Expanding the eCommerce audience can be essential, as online transactions enable restaurant brands to gather valuable customer data, in turn making it possible to personalize the omnichannel experience and get more targeted with marketing. Fast-casual giant Chipotle Mexican Grill, for one, shared on an earnings call with analysts Tuesday (Feb. 7) how these kinds of personalization capabilities have been key to combatting inflationary trade-down.
Indeed, Yum Brands has been seeing the effects of inflation-related changes to consumers’ restaurant spending, but the company maintained that this has yielded positive effects for its brands.
“We are seeing some increase in [our] higher-income customers coming more frequently, and some of that, no doubt due to trade-down into our brands,” Turner said. “On the lower end, we’re not seeing the low-income consumer drop out of our business. What we’re seeing is probably a little bit more focused on value. And that’s been a trend that’s been continuing throughout 2022 and to 2023.”

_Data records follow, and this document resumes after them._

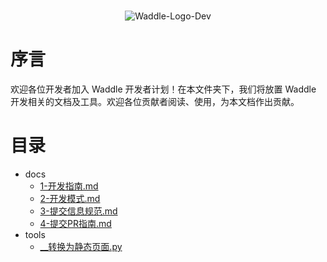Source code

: <p align="center">
    <br>
    <img alt="Waddle-Logo-Dev" src="https://gitee.com/coco-ag/coco-waddle/raw/master/static/img/dev.png"/>
    <br>
</p>

# 序言
欢迎各位开发者加入 Waddle 开发者计划！在本文件夹下，我们将放置 Waddle 开发相关的文档及工具。欢迎各位贡献者阅读、使用，为本文档作出贡献。

# 目录
- docs
  - [1-开发指南.md](https://gitee.com/coco-ag/coco-waddle/blob/master/dev/docs/1-开发指南.md)
  - [2-开发模式.md](https://gitee.com/coco-ag/coco-waddle/blob/master/dev/docs/2-开发模式.md)
  - [3-提交信息规范.md](https://gitee.com/coco-ag/coco-waddle/blob/master/dev/docs/3-提交信息规范.md)
  - [4-提交PR指南.md](https://gitee.com/coco-ag/coco-waddle/blob/master/dev/docs/4-提交PR指南.md)
- tools
  - [__转换为静态页面.py](https://gitee.com/coco-ag/coco-waddle/blob/master/dev/tools/__转换为静态页面.py)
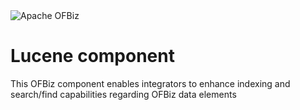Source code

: <img src="https://s.apache.org/erwn1" alt="Apache OFBiz" />

# Lucene component
This OFBiz component enables integrators to enhance indexing and search/find capabilities
regarding OFBiz data elements

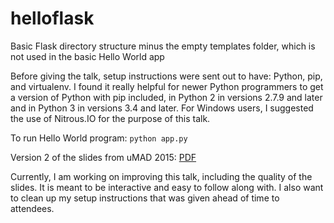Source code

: helloflask
==========
Basic Flask directory structure minus the empty templates folder, which is not used in the basic Hello World app

Before giving the talk, setup instructions were sent out to have: Python, pip, and virtualenv. I found it really helpful for newer Python programmers to get a version of Python with pip included, in Python 2 in versions 2.7.9 and later and in Python 3 in versions 3.4 and later. For Windows users, I suggested the use of Nitrous.IO for the purpose of this talk. 

To run Hello World program:
<code>python app.py</code>

Version 2 of the slides from uMAD 2015: [PDF](http://taylorbar.net/uMAD_Intro_to_Web_Dev.pdf)

Currently, I am working on improving this talk, including the quality of the slides. It is meant to be interactive and easy to follow along with. I also want to clean up my setup instructions that was given ahead of time to attendees. 

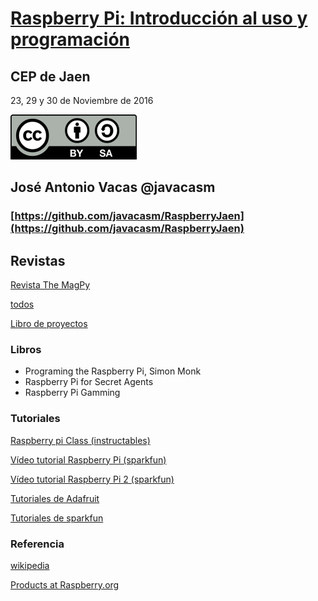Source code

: # [Raspberry Pi: Introducción al uso y programación](http://www.juntadeandalucia.es/educacion/portals/web/cep-jaen/index.php/es-ES/formacion/convocatorias/771-abierto-plazo-de-inscripcion-a-la-actividad-raspberry-pi-introduccion-al-uso-y-programacion-162319ge102)

## CEP de Jaen

23, 29 y 30 de Noviembre de 2016

![CC](./images/Licencia_CC.png)
## José Antonio Vacas  @javacasm

### [https://github.com/javacasm/RaspberryJaen](https://github.com/javacasm/RaspberryJaen)

## Revistas

[Revista The MagPy](https://www.raspberrypi.org/magpi/)

[todos](https://www.raspberrypi.org/magpi/issues/)

[Libro de proyectos](https://www.raspberrypi.org/magpi/raspberry-pi-projects-book-2/)


### Libros

* Programing the Raspberry Pi, Simon Monk
* Raspberry Pi for Secret Agents
* Raspberry Pi Gamming


### Tutoriales

[Raspberry pi Class (instructables)](http://www.instructables.com/class/Raspberry-Pi-Class/?utm_source=newsletter&utm_medium=email)

[Vídeo tutorial Raspberry Pi (sparkfun)](https://www.youtube.com/watch?v=b6h95jNWg1g)

[Vídeo tutorial Raspberry Pi 2 (sparkfun)](https://www.youtube.com/watch?v=jmPgdcec53s)

[Tutoriales de Adafruit](https://learn.adafruit.com/search?q=raspberry)

[Tutoriales de sparkfun](https://www.sparkfun.com/search/results?term=raspberry)

### Referencia

[wikipedia](https://en.wikipedia.org/wiki/Raspberry_Pi)

[Products at Raspberry.org](https://www.raspberrypi.org/products/ )

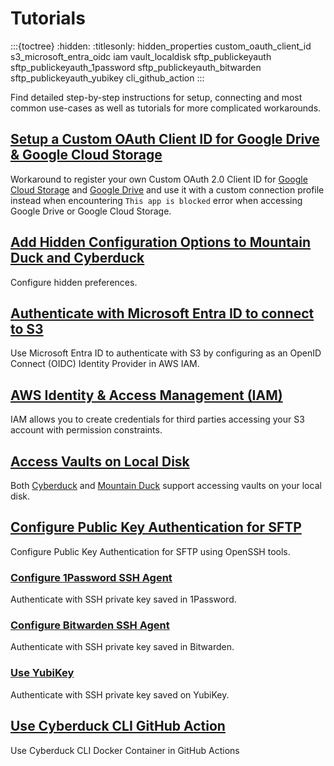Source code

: Tutorials
====

:::{toctree}
:hidden:
:titlesonly:
hidden_properties
custom_oauth_client_id
s3_microsoft_entra_oidc
iam
vault_localdisk
sftp_publickeyauth
sftp_publickeyauth_1password
sftp_publickeyauth_bitwarden
sftp_publickeyauth_yubikey
cli_github_action
:::

Find detailed step-by-step instructions for setup, connecting and most common use-cases as well as tutorials for more complicated workarounds.

## [Setup a Custom OAuth Client ID for Google Drive & Google Cloud Storage](custom_oauth_client_id.md)
Workaround to register your own Custom OAuth 2.0 Client ID for [Google Cloud Storage](../protocols/googlecloudstorage.md) and [Google Drive](../protocols/googledrive.md) and use it with a custom connection profile instead when encountering `This app is blocked` error when accessing Google Drive or Google Cloud Storage.

## [Add Hidden Configuration Options to Mountain Duck and Cyberduck](hidden_properties.md)
Configure hidden preferences.

## [Authenticate with Microsoft Entra ID to connect to S3](s3_microsoft_entra_oidc.md)
Use Microsoft Entra ID to authenticate with S3 by configuring as an OpenID Connect (OIDC) Identity Provider in AWS IAM.

## [AWS Identity & Access Management (IAM)](iam.md)
IAM allows you to create credentials for third parties accessing your S3 account with permission constraints.

## [Access Vaults on Local Disk](vault_localdisk.md)
Both [Cyberduck](../cyberduck/index.md) and [Mountain Duck](../mountainduck/index.md) support accessing vaults on your local disk.

## [Configure Public Key Authentication for SFTP](sftp_publickeyauth.md)
Configure Public Key Authentication for SFTP using OpenSSH tools.

### [Configure 1Password SSH Agent](sftp_publickeyauth_1password.md)
Authenticate with SSH private key saved in 1Password.

### [Configure Bitwarden SSH Agent](sftp_publickeyauth_bitwarden.md)
Authenticate with SSH private key saved in Bitwarden.

### [Use YubiKey](sftp_publickeyauth_yubikey.md)
Authenticate with SSH private key saved on YubiKey.

## [Use Cyberduck CLI GitHub Action](cli_github_action.md)
Use Cyberduck CLI Docker Container in GitHub Actions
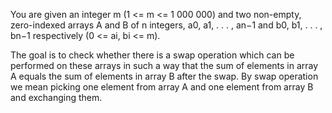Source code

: You are given an integer m (1 <= m <= 1 000 000) and two non-empty, zero-indexed
arrays A and B of n integers, a0, a1, . . . , an−1 and b0, b1, . . . , bn−1 respectively (0 <= ai, bi <= m).

The goal is to check whether there is a swap operation which can be performed on these
arrays in such a way that the sum of elements in array A equals the sum of elements in
array B after the swap. By swap operation we mean picking one element from array A and
one element from array B and exchanging them.
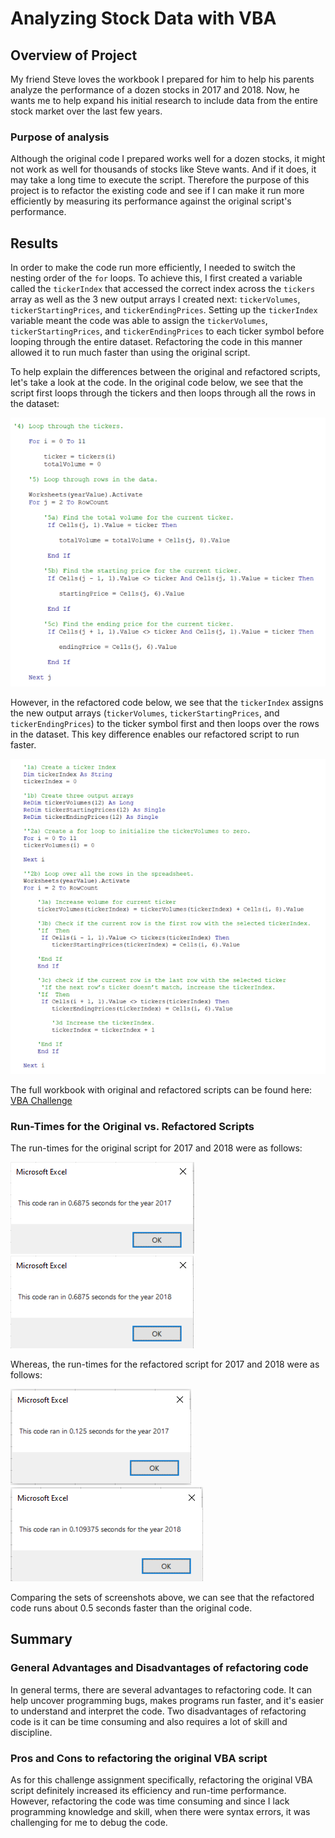 # Analyzing Stock Data with VBA

## Overview of Project
My friend Steve loves the workbook I prepared for him to help his parents analyze the performance of a dozen stocks in 2017 and 2018. Now, he wants me to help expand his initial research to include data from the entire stock market over the last few years.

### Purpose of analysis
Although the original code I prepared works well for a dozen stocks, it might not work as well for thousands of stocks like Steve wants. And if it does, it may take a long time to execute the script. Therefore the purpose of this project is to refactor the existing code and see if I can make it run more efficiently by measuring its performance against the original script's performance.

## Results
In order to make the code run more efficiently, I needed to switch the nesting order of the `for` loops. To achieve this, I first created a variable called the `tickerIndex` that accessed the correct index across the `tickers` array as well as the 3 new output arrays I created next: `tickerVolumes`, `tickerStartingPrices`, and `tickerEndingPrices`. Setting up the `tickerIndex` variable meant the code was able to assign the `tickerVolumes`, `tickerStartingPrices`, and `tickerEndingPrices` to each ticker symbol before looping through the entire dataset. Refactoring the code in this manner allowed it to run much faster than using the original script.

To help explain the differences between the original and refactored scripts, let's take a look at the code. In the original code below, we see that the script first loops through the tickers and then loops through all the rows in the dataset:

<img src="Resources/Original_Script.PNG">

However, in the refactored code below, we see that the `tickerIndex` assigns the new output arrays (`tickerVolumes`, `tickerStartingPrices`, and `tickerEndingPrices`) to the ticker symbol first and then loops over the rows in the dataset. This key difference enables our refactored script to run faster.

<img src="Resources/Refactored_Script.PNG">

The full workbook with original and refactored scripts can be found here: [VBA Challenge](VBA_Challenge.xlsm)

### Run-Times for the Original vs. Refactored Scripts

The run-times for the original script for 2017 and 2018 were as follows:

<img src="Resources/Original_Run_Time_2017.png">
<img src="Resources/Original_Run_Time_2018.png">


Whereas, the run-times for the refactored script for 2017 and 2018 were as follows:

<img src="Resources/VBA_Challenge_2017.png">
<img src="Resources/VBA_Challenge_2018.png">

Comparing the sets of screenshots above, we can see that the refactored code runs about 0.5 seconds faster than the original code. 

## Summary

### General Advantages and Disadvantages of refactoring code
In general terms, there are several advantages to refactoring code. It can help uncover programming bugs, makes programs run faster, and it's easier to understand and interpret the code. Two disadvantages of refactoring code is it can be time consuming and also requires a lot of skill and discipline.

### Pros and Cons to refactoring the original VBA script
As for this challenge assignment specifically, refactoring the original VBA script definitely increased its efficiency and run-time performance. However, refactoring the code was time consuming and since I lack programming knowledge and skill, when there were syntax errors, it was challenging for me to debug the code.
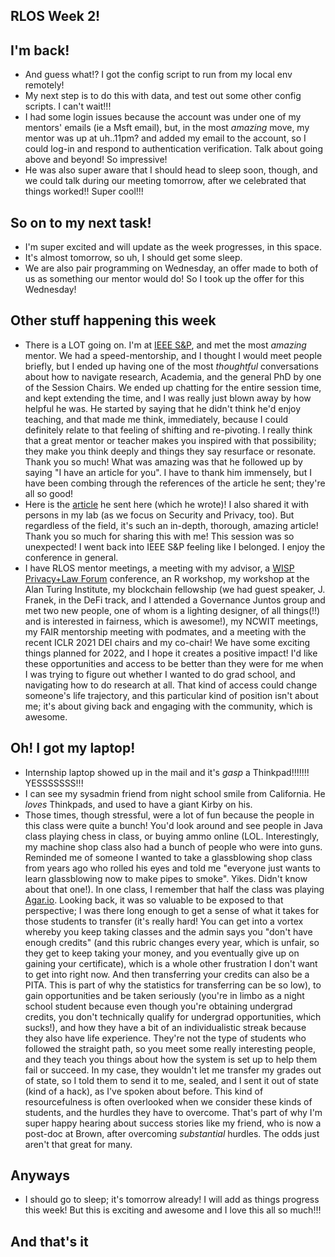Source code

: ## RLOS Week 2!

## I'm back!
- And guess what!? I got the config script to run from my local env remotely!
- My next step is to do this with data, and test out some other config scripts. I can't wait!!!
- I had some login issues because the account was under one of my mentors' emails (ie a Msft email), but, in the most *amazing* move, my mentor was up at uh..11pm? and 
added my email to the account, so I could log-in and respond to authentication verification. Talk about going above and beyond! So impressive!
- He was also super aware that I should head to sleep soon, though, and we could talk during our meeting tomorrow, after we celebrated that things worked!! Super cool!!!

## So on to my next task!
- I'm super excited and will update as the week progresses, in this space.
- It's almost tomorrow, so uh, I should get some sleep.
- We are also pair programming on Wednesday, an offer made to both of us as something our mentor would do! So I took up the offer for this Wednesday!

## Other stuff happening this week
- There is a LOT going on. I'm at [IEEE S&P](https://www.ieee-security.org/TC/SP2021/), and met the most *amazing* mentor. We had a speed-mentorship, and I thought I would meet people briefly, but
I ended up having one of the most *thoughtful* conversations about how to navigate research, Academia, and the general PhD by one of the Session Chairs. We ended up chatting for the entire session time, and kept extending the time, and I was really just blown away by how helpful he was. He started by saying that he didn't think he'd enjoy teaching, and that made me think, immediately, because I could definitely relate to that feeling of shifting and re-pivoting. I really think that a great mentor or teacher makes you inspired with that possibility; they make you think deeply and things they say resurface or resonate. Thank you so much!
What was amazing was that he followed up by saying "I have an article for you". I have to thank him immensely, but I have been combing through the references
of the article he sent; they're all so good!
- Here is the [article](https://medium.com/digital-diplomacy/how-to-look-for-ideas-in-computer-science-research-7a3fa6f4696f) he sent here (which he wrote)! I also 
shared it with persons in my lab (as we focus on Security and Privacy, too). But regardless of the field, it's such an in-depth, thorough, amazing article!
Thank you so much for sharing this with me! This session was so unexpected! I went back into IEEE S&P feeling like I belonged. I enjoy the conference in general.
- I have RLOS mentor meetings, a meeting with my advisor, a [WISP Privacy+Law Forum](https://www.privacysecurityacademy.com/) conference, an R workshop, my workshop at the Alan Turing Institute, my blockchain 
fellowship (we had guest speaker, J. Franek, in the DeFi track, and I attended a Governance Juntos group and met two new people, one of whom is a lighting designer, of all things(!!) and is interested in fairness, which is awesome!), my NCWIT meetings, my FAIR mentorship meeting with podmates, and a meeting with the recent ICLR 2021 DEI chairs and my co-chair! We have some exciting
things planned for 2022, and I hope it creates a positive impact! I'd like these opportunities and access to be better than they were for me when I was trying to 
figure out whether I wanted to do grad school, and navigating how to do research at all. That kind of access could change someone's life trajectory, and this
particular kind of position isn't about me; it's about giving back and engaging with the community, which is awesome.

## Oh! I got my laptop!
- Internship laptop showed up in the mail and it's *gasp* a Thinkpad!!!!!!! YESSSSSSS!!!
- I can see my sysadmin friend from night school smile from California. He *loves* Thinkpads, and used to have a giant Kirby on his. 
- Those times, though stressful, were a lot of fun because the people in this class were quite a bunch! You'd look around and see people in Java class
playing chess in class, or buying ammo online (LOL. Interestingly, my machine shop class also had a bunch of people who were into guns. Reminded me of someone I wanted to take a glassblowing shop class from years ago who rolled his eyes and told me "everyone just wants to learn glassblowing now to make pipes to smoke". Yikes. Didn't know about that one!). In one class, I remember that half the class was playing [Agar.io](https://en.wikipedia.org/wiki/Agar.io).
Looking back, it was so valuable to be exposed to that perspective; I was there long enough to get a sense of what it takes for those students to transfer (it's 
really hard! You can get into a vortex whereby you keep taking classes and the admin says you "don't have enough credits" (and this rubric changes every year, which is unfair, so they get to keep taking your money, and you eventually give up on gaining your certificate), which is a whole other frustration I don't want to get into right now. And then transferring your credits can also be a PITA. This is part of why the statistics for transferring can be so low), to gain opportunities and be taken seriously (you're in limbo as a night school student because even though you're obtaining undergrad credits,
you don't technically qualify for undergrad opportunities, which sucks!), and how they have a bit of an individualistic streak because they also have life experience.
They're not the type of students who followed the straight path, so you meet some really interesting people, and they teach you things about how the system is
set up to help them fail or succeed. In my case, they wouldn't let me transfer my grades out of state, so I told them to send it to me, sealed, and I sent it out of state (kind of a hack), as I've spoken about before. This kind of resourcefulness is often overlooked when we consider these kinds of students, and the hurdles they have to overcome. That's part of why I'm super happy hearing about success stories like my friend, who is now a post-doc at Brown, after overcoming *substantial* hurdles. The odds just aren't that great for many.

## Anyways
- I should go to sleep; it's tomorrow already! I will add as things progress this week! But this is exciting and awesome and I love this all so much!!!

## And that's it
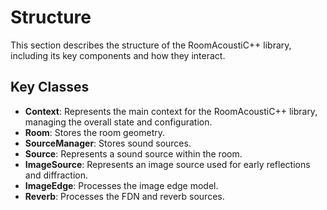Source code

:# Structure

This section describes the structure of the RoomAcoustiC++ library, including its key components and how they interact.

## Key Classes

- **Context**: Represents the main context for the RoomAcoustiC++ library, managing the overall state and configuration.
- **Room**: Stores the room geometry.
- **SourceManager**: Stores sound sources.
- **Source**: Represents a sound source within the room.
- **ImageSource**: Represents an image source used for early reflections and diffraction.
- **ImageEdge**: Processes the image edge model.
- **Reverb**: Processes the FDN and reverb sources.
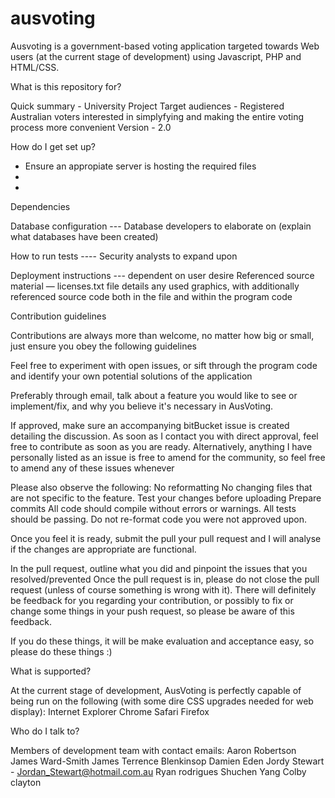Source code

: # ausvoting
Ausvoting is a government-based voting application targeted towards Web users (at the current stage of development) using Javascript, PHP and HTML/CSS.

What is this repository for?

Quick summary - University Project
Target audiences - Registered Australian voters interested in simplyfying and making the entire voting process more convenient
Version - 2.0

How do I get set up?
  * Ensure an appropiate server is hosting the required files
  *
  *
  

Dependencies

Database configuration --- Database developers to elaborate on (explain what databases have been created)


How to run tests ---- Security analysts to expand upon




Deployment instructions --- dependent on user desire
Referenced source material — licenses.txt file details any used graphics, with additionally referenced source code both in the file and within the program code

Contribution guidelines

Contributions are always more than welcome, no matter how big or small, just ensure you obey the following guidelines

Feel free to experiment with open issues, or sift through the program code and identify your own potential solutions of the application

Preferably through email, talk about a feature you would like to see or implement/fix, and why you believe it's necessary in AusVoting.

If approved, make sure an accompanying bitBucket issue is created detailing the discussion.
As soon as I contact you with direct approval, feel free to contribute as soon as you are ready.
Alternatively, anything I have personally listed as an issue is free to amend for the community, so feel free to amend any of these issues whenever

Please also observe the following: No reformatting No changing files that are not specific to the feature. Test your changes before uploading Prepare commits All code should compile without errors or warnings. All tests should be passing. Do not re-format code you were not approved upon.

Once you feel it is ready, submit the pull your pull request and I will analyse if the changes are appropriate are functional.

In the pull request, outline what you did and pinpoint the issues that you resolved/prevented
Once the pull request is in, please do not close the pull request (unless of course something is wrong with it).
There will definitely be feedback for you regarding your contribution, or possibly to fix or change some things in your push request, so please be aware of this feedback.

If you do these things, it will be make evaluation and acceptance easy, so please do these things :)

What is supported?

At the current stage of development, AusVoting is perfectly capable of being run on the following (with some dire CSS upgrades needed for web display):
Internet Explorer
Chrome
Safari
Firefox

Who do I talk to?

Members of development team with contact emails:
Aaron Robertson
James Ward-Smith
James Terrence Blenkinsop
Damien Eden
Jordy Stewart - Jordan_Stewart@hotmail.com.au
Ryan rodrigues
Shuchen Yang
Colby clayton


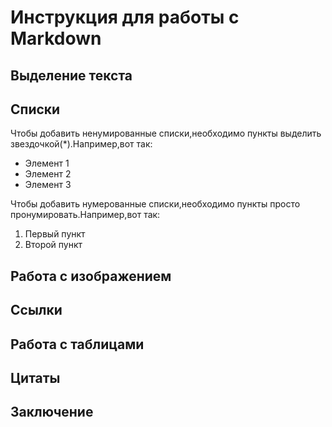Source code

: # Инструкция для работы с Markdown

## Выделение текста

## Списки

Чтобы добавить ненумированные списки,необходимо пункты выделить звездочкой(*).Например,вот так:
* Элемент 1
* Элемент 2
* Элемент 3

Чтобы добавить  нумерованные списки,необходимо пункты просто пронумировать.Например,вот так:
1. Первый пункт
2. Второй пункт

## Работа с изображением

## Ссылки

## Работа с таблицами

## Цитаты

## Заключение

Indeed, research from the December edition of PYMNTS’ Restaurant Digital Divide study, “The 2022 Restaurant Digital Divide: Restaurant Customers React to Rising Costs, Declining Service,” which drew from a survey of more than 2,300 consumers, found that across generations, the vast majority of consumers have made adjustments to their restaurant spending in response to rising prices.
Eighty-eight percent of millennials and Generation Z consumers, 87% of bridge millennials and 85% of Generation X consumers reported making such changes.
However, in contrast with Turner’s assertion, the study found that more common than trading down to lower-priced restaurant brands or menu items is cutting back on the overall frequency of restaurant purchases.